Once the line containing "Wenn die Empfänger" has been copied, stop; copy every line before it exactly, beginning with the first line of the material below.
** Opening Excerpted data block **
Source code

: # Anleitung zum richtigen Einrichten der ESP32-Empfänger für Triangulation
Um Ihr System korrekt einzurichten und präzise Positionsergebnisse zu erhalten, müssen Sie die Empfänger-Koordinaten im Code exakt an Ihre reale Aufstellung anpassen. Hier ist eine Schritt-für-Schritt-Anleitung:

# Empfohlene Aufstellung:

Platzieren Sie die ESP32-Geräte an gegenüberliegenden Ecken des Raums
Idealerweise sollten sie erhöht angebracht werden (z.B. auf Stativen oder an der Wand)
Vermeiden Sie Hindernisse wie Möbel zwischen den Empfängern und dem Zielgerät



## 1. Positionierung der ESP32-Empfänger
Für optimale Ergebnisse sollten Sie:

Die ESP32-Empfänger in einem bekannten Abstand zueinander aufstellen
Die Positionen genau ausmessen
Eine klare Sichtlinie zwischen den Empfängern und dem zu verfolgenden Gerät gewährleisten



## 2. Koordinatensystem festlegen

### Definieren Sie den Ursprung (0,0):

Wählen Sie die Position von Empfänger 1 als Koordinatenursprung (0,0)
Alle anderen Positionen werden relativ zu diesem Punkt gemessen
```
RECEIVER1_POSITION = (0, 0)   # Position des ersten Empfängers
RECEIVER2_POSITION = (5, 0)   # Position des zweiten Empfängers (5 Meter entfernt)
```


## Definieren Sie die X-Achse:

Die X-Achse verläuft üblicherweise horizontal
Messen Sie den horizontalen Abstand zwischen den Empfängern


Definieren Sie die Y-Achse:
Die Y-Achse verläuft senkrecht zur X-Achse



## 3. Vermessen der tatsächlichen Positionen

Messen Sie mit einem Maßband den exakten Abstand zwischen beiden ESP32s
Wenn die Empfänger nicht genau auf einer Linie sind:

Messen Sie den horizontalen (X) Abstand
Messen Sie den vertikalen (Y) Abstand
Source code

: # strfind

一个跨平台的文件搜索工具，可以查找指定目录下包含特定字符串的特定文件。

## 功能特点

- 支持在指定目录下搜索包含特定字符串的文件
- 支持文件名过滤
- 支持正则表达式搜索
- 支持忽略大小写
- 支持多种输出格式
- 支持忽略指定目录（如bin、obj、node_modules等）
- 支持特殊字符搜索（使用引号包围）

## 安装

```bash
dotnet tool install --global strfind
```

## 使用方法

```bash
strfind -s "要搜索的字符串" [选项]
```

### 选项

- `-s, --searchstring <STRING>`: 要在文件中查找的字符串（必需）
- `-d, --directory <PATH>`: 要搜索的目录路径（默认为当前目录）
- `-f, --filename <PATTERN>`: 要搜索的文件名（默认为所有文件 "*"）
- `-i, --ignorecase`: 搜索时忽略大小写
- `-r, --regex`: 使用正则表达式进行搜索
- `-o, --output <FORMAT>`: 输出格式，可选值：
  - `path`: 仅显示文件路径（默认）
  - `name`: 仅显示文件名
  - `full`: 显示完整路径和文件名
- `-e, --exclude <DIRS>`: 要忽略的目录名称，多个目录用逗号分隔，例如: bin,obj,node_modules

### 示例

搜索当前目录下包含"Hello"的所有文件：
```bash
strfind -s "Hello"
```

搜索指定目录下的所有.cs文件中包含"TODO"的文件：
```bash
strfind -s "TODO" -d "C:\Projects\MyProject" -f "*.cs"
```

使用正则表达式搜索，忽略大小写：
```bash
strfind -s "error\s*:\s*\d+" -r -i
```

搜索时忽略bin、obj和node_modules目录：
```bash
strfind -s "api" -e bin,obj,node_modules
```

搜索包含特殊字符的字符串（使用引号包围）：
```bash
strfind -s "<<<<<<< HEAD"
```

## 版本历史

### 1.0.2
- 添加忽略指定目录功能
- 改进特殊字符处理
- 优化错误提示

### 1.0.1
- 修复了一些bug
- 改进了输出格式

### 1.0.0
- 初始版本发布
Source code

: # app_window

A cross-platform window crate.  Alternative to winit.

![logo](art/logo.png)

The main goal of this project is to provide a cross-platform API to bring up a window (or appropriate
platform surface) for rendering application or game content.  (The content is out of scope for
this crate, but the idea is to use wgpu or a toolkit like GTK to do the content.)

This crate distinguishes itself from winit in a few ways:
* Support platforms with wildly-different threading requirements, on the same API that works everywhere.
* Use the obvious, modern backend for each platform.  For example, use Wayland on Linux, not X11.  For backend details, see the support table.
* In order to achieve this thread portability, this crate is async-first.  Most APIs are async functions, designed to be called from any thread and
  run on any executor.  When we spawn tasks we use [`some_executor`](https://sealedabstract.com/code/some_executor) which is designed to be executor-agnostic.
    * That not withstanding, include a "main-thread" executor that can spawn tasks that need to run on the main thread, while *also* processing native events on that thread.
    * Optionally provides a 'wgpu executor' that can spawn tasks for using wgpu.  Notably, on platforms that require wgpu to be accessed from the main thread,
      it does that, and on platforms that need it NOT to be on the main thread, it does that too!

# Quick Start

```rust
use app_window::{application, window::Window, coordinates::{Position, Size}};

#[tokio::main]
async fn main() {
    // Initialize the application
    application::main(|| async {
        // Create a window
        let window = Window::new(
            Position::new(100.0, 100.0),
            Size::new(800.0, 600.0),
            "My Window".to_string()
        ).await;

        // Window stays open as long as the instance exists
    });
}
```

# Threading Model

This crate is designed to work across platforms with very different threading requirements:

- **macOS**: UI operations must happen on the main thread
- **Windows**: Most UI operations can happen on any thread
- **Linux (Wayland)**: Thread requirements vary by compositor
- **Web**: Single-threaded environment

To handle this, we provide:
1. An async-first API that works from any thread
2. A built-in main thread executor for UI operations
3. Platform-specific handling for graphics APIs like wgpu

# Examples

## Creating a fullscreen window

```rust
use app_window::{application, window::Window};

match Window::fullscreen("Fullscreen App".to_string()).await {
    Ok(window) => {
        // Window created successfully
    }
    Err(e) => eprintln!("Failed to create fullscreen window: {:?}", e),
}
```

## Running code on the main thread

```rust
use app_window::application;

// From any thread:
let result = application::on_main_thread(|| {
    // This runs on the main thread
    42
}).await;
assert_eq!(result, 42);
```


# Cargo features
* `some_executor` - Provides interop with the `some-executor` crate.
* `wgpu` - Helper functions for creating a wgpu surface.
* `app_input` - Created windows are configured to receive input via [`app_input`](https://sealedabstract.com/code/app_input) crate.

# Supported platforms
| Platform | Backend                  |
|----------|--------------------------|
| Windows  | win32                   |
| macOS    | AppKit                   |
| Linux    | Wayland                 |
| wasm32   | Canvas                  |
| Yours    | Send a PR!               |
** Closing Excerpted data block **
Solution for this exercise »
Source code

: # Anleitung zum richtigen Einrichten der ESP32-Empfänger für Triangulation
Um Ihr System korrekt einzurichten und präzise Positionsergebnisse zu erhalten, müssen Sie die Empfänger-Koordinaten im Code exakt an Ihre reale Aufstellung anpassen. Hier ist eine Schritt-für-Schritt-Anleitung:

# Empfohlene Aufstellung:

Platzieren Sie die ESP32-Geräte an gegenüberliegenden Ecken des Raums
Idealerweise sollten sie erhöht angebracht werden (z.B. auf Stativen oder an der Wand)
Vermeiden Sie Hindernisse wie Möbel zwischen den Empfängern und dem Zielgerät



## 1. Positionierung der ESP32-Empfänger
Für optimale Ergebnisse sollten Sie:

Die ESP32-Empfänger in einem bekannten Abstand zueinander aufstellen
Die Positionen genau ausmessen
Eine klare Sichtlinie zwischen den Empfängern und dem zu verfolgenden Gerät gewährleisten



## 2. Koordinatensystem festlegen

### Definieren Sie den Ursprung (0,0):

Wählen Sie die Position von Empfänger 1 als Koordinatenursprung (0,0)
Alle anderen Positionen werden relativ zu diesem Punkt gemessen
```
RECEIVER1_POSITION = (0, 0)   # Position des ersten Empfängers
RECEIVER2_POSITION = (5, 0)   # Position des zweiten Empfängers (5 Meter entfernt)
```


## Definieren Sie die X-Achse:

Die X-Achse verläuft üblicherweise horizontal
Messen Sie den horizontalen Abstand zwischen den Empfängern


Definieren Sie die Y-Achse:
Die Y-Achse verläuft senkrecht zur X-Achse



## 3. Vermessen der tatsächlichen Positionen

Messen Sie mit einem Maßband den exakten Abstand zwischen beiden ESP32s
Wenn die Empfänger nicht genau auf einer Linie sind:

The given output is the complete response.